Mis à jour le mardi 14 octobre à 00:41. Le président malgache Andry Rajoelina a quitté le pays face à une vague de protestations menée par la jeunesse, qui ont dégénéré en une rébellion soutenue par des éléments de l’armée.
- Le président Rajoelina a fui vers un lieu sûr, selon ses propres déclarations, invoquant des menaces sur sa vie et des tentatives de coup d’État.
- Des sources militaires affirment qu’il a quitté le pays à bord d’un avion militaire français, atterrissant à Sainte-Marie avant d’être transféré par hélicoptère.
- Les manifestations, initialement motivées par des pénuries d’eau et d’électricité, se sont transformées en un mouvement de contestation plus large contre la corruption et la pauvreté.
La situation à Madagascar est tendue après des semaines de manifestations de grande ampleur, principalement menées par la génération Z. Le président Andry Rajoelina a annoncé son départ du pays lundi soir, affirmant qu’il était contraint de chercher un endroit sûr pour se protéger.
Selon ses propres dires, il a été la cible de tentatives d’assassinat et de putsch.
« Depuis le 25 septembre, il y a eu des tentatives d’assassinat et des tentatives de coup d’État. Un groupe de militaires et de politiciens avaient prévu de me tuer »,
a-t-il déclaré, cité par BBC.
Des sources militaires ont confirmé que M. Rajoelina a quitté le pays à bord d’un avion militaire français. Un avion Casa français aurait atterri à l’aéroport de Sainte-Marie dimanche, avant qu’un hélicoptère ne transfère le président à bord.
Le chef de l’opposition, Siteny Randrianasoloniaiko, a confirmé le départ du président.
« Nous avons contacté les services de la présidence et ils ont confirmé qu’il avait quitté le pays »,
a-t-il déclaré à CNN.
La situation s’est envenimée après que l’unité d’élite Capsat, qui avait contribué à porter M. Rajoelina au pouvoir en 2009, lui ait retiré son soutien. L’unité a même annoncé avoir pris le contrôle de l’armée et nommé un nouveau commandant.
Les manifestations, qui ont débuté le 25 septembre en raison des coupures d’eau et d’électricité, ont rapidement évolué vers une contestation plus large contre la corruption, la mauvaise gouvernance et la pauvreté endémique.
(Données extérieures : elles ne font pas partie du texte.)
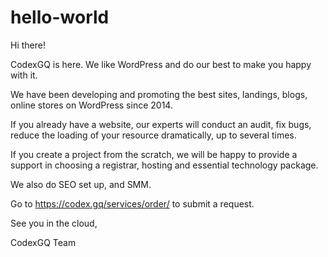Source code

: # hello-world

Hi there!

CodexGQ is here. We like WordPress and do our best to make you happy with it.

We have been developing and promoting the best sites, landings, blogs, online stores on WordPress since 2014.

If you already have a website, our experts will conduct an audit, fix bugs, reduce the loading of your resource dramatically, up to several times.

If you create a project from the scratch, we will be happy to provide a support in choosing a registrar, hosting and essential technology package.

We also do SEO set up, and SMM.

Go to https://codex.gq/services/order/ to submit a request.

See you in the cloud,

CodexGQ Team

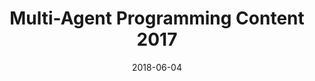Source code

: ---
title: Multi-Agent Programming Content 2017
date: 2018-06-04
description: Paper on <a href="https://link.springer.com/article/10.1007%2Fs10472-018-9588-8">Engineering a multi-agent system in Jason and CArtAgO</a> as an extension of my Bachelor's thesis, including the results from the <a href="https://multiagentcontest.org/2017/">2017 multi-agent contest</a> where our team, Jason-DTU, placed second.
---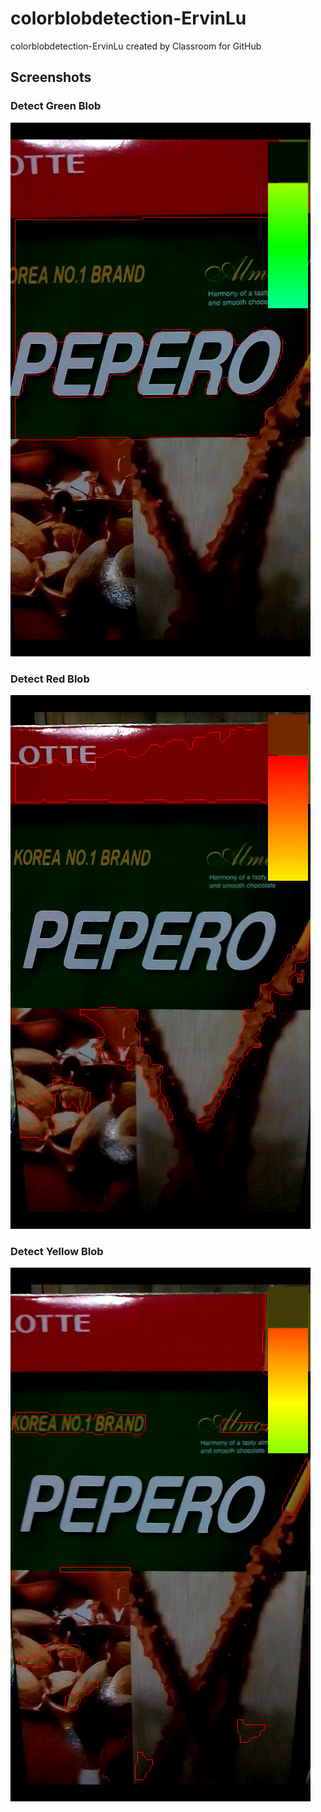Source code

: # colorblobdetection-ErvinLu
colorblobdetection-ErvinLu created by Classroom for GitHub

## Screenshots

### Detect Green Blob
![alt tag](https://github.com/DeLaSalleUniversity-Manila/colorblobdetection-ErvinLu/blob/master/device-2015-11-30-220845.png)

### Detect Red Blob
![alt tag](https://github.com/DeLaSalleUniversity-Manila/colorblobdetection-ErvinLu/blob/master/device-2015-11-30-220903.png)

### Detect Yellow Blob
![alt tag](https://github.com/DeLaSalleUniversity-Manila/colorblobdetection-ErvinLu/blob/master/device-2015-11-30-220929.png)
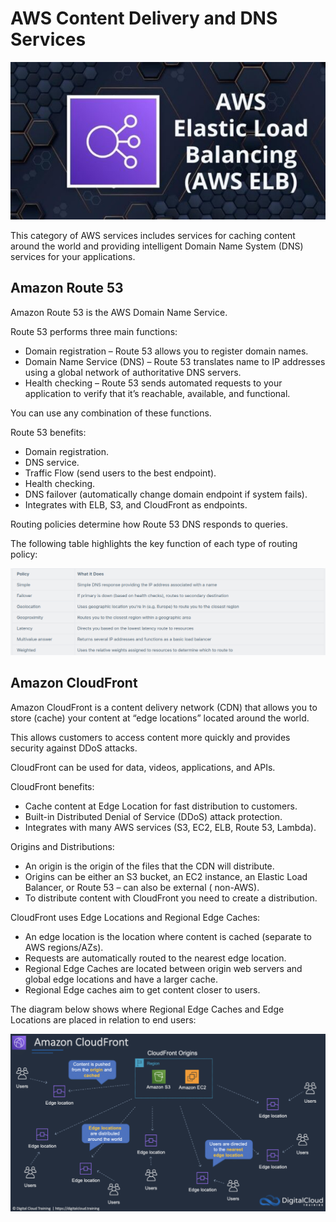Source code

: # AWS Content Delivery and DNS Services

![aws_elastic_load_balancing](../Images/aws_elastic_load_balancing.png)

This category of AWS services includes services for caching content around the world and providing intelligent Domain
Name System (DNS) services for your applications.

## Amazon Route 53

Amazon Route 53 is the AWS Domain Name Service.

Route 53 performs three main functions:

* Domain registration – Route 53 allows you to register domain names.
* Domain Name Service (DNS) – Route 53 translates name to IP addresses using a global network of authoritative DNS
  servers.
* Health checking – Route 53 sends automated requests to your application to verify that it’s reachable, available, and
  functional.

You can use any combination of these functions.

Route 53 benefits:

* Domain registration.
* DNS service.
* Traffic Flow (send users to the best endpoint).
* Health checking.
* DNS failover (automatically change domain endpoint if system fails).
* Integrates with ELB, S3, and CloudFront as endpoints.

Routing policies determine how Route 53 DNS responds to queries.

The following table highlights the key function of each type of routing policy:

![aws_type_routing_policy](../Images/aws_type_routing_policy.png)

## Amazon CloudFront

Amazon CloudFront is a content delivery network (CDN) that allows you to store (cache) your content at “edge locations”
located around the world.

This allows customers to access content more quickly and provides security against DDoS attacks.

CloudFront can be used for data, videos, applications, and APIs.

CloudFront benefits:

* Cache content at Edge Location for fast distribution to customers.
* Built-in Distributed Denial of Service (DDoS) attack protection.
* Integrates with many AWS services (S3, EC2, ELB, Route 53, Lambda).

Origins and Distributions:

* An origin is the origin of the files that the CDN will distribute.
* Origins can be either an S3 bucket, an EC2 instance, an Elastic Load Balancer, or Route 53 – can also be external (
  non-AWS).
* To distribute content with CloudFront you need to create a distribution.

CloudFront uses Edge Locations and Regional Edge Caches:

* An edge location is the location where content is cached (separate to AWS regions/AZs).
* Requests are automatically routed to the nearest edge location.
* Regional Edge Caches are located between origin web servers and global edge locations and have a larger cache.
* Regional Edge caches aim to get content closer to users.

The diagram below shows where Regional Edge Caches and Edge Locations are placed in relation to end users:

![aws-cloudfront-edge-cache](../Images/aws-cloudfront-edge-cache.png)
Madagascar, où l’âge médian de la population est inférieur à 20 ans, est l’un des pays les plus pauvres du monde, avec une baisse du PIB par habitant de 45 % entre 1960 et 2020, selon la Banque mondiale.
Un jeune manifestant, Adrianarivony Fanomegantsoa (22 ans), employé dans l’hôtellerie, a témoigné :
« En 16 ans, le président et son gouvernement n’ont fait que s’enrichir alors que le peuple reste pauvre. Et ce sont les jeunes, la génération Z, qui souffrent le plus. »
, selon CNN.
Au moins 22 personnes ont perdu la vie dans les affrontements entre manifestants et forces de l’ordre depuis le 25 septembre, selon les Nations unies. Ces événements s’inscrivent dans un contexte mondial de mouvements de protestation menés par la génération Z, comme au Népal, où des manifestations similaires ont conduit à la destitution du président KP Sharma Oli début septembre.